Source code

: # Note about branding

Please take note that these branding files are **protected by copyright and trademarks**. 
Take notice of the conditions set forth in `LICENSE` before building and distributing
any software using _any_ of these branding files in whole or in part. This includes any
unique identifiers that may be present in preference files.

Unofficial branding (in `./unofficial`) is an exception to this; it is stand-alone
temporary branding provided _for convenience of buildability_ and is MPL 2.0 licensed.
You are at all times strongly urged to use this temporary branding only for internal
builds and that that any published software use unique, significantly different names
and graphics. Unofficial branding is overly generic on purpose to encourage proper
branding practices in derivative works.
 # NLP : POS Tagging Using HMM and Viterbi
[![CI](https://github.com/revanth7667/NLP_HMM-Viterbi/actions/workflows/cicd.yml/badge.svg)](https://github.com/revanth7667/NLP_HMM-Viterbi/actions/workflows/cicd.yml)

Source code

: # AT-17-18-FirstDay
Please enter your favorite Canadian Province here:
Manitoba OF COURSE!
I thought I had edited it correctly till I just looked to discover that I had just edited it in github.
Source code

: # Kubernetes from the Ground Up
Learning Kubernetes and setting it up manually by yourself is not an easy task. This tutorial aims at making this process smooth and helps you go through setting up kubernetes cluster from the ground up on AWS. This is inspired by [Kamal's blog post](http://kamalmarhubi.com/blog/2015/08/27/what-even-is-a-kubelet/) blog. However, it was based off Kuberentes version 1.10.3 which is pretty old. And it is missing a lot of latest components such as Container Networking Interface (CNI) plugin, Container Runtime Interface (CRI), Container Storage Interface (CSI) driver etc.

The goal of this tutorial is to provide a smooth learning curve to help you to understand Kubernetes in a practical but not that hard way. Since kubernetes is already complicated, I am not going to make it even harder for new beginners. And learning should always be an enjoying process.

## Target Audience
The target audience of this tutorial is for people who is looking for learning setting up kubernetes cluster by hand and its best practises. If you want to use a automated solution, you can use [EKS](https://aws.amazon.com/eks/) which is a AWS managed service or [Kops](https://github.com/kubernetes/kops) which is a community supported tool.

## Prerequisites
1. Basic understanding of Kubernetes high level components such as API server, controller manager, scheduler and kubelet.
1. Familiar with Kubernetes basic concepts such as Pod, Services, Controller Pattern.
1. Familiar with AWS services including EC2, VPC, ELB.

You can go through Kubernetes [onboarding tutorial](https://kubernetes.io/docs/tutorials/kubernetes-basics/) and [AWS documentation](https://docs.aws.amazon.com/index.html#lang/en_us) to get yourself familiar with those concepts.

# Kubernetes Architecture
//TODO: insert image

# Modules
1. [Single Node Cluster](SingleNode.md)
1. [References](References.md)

+ + + +

Instructions to follow
Your answer should consist of the lines from the line with "# NLP : POS Tagging Using HMM and Viterbi" to the line with "Kubernetes from the Ground Up" above, repeated exactly, both ends included.

Problem solution
 # NLP : POS Tagging Using HMM and Viterbi
[![CI](https://github.com/revanth7667/NLP_HMM-Viterbi/actions/workflows/cicd.yml/badge.svg)](https://github.com/revanth7667/NLP_HMM-Viterbi/actions/workflows/cicd.yml)

Source code

: # AT-17-18-FirstDay
Please enter your favorite Canadian Province here:
Manitoba OF COURSE!
I thought I had edited it correctly till I just looked to discover that I had just edited it in github.
Source code

: # Kubernetes from the Ground Up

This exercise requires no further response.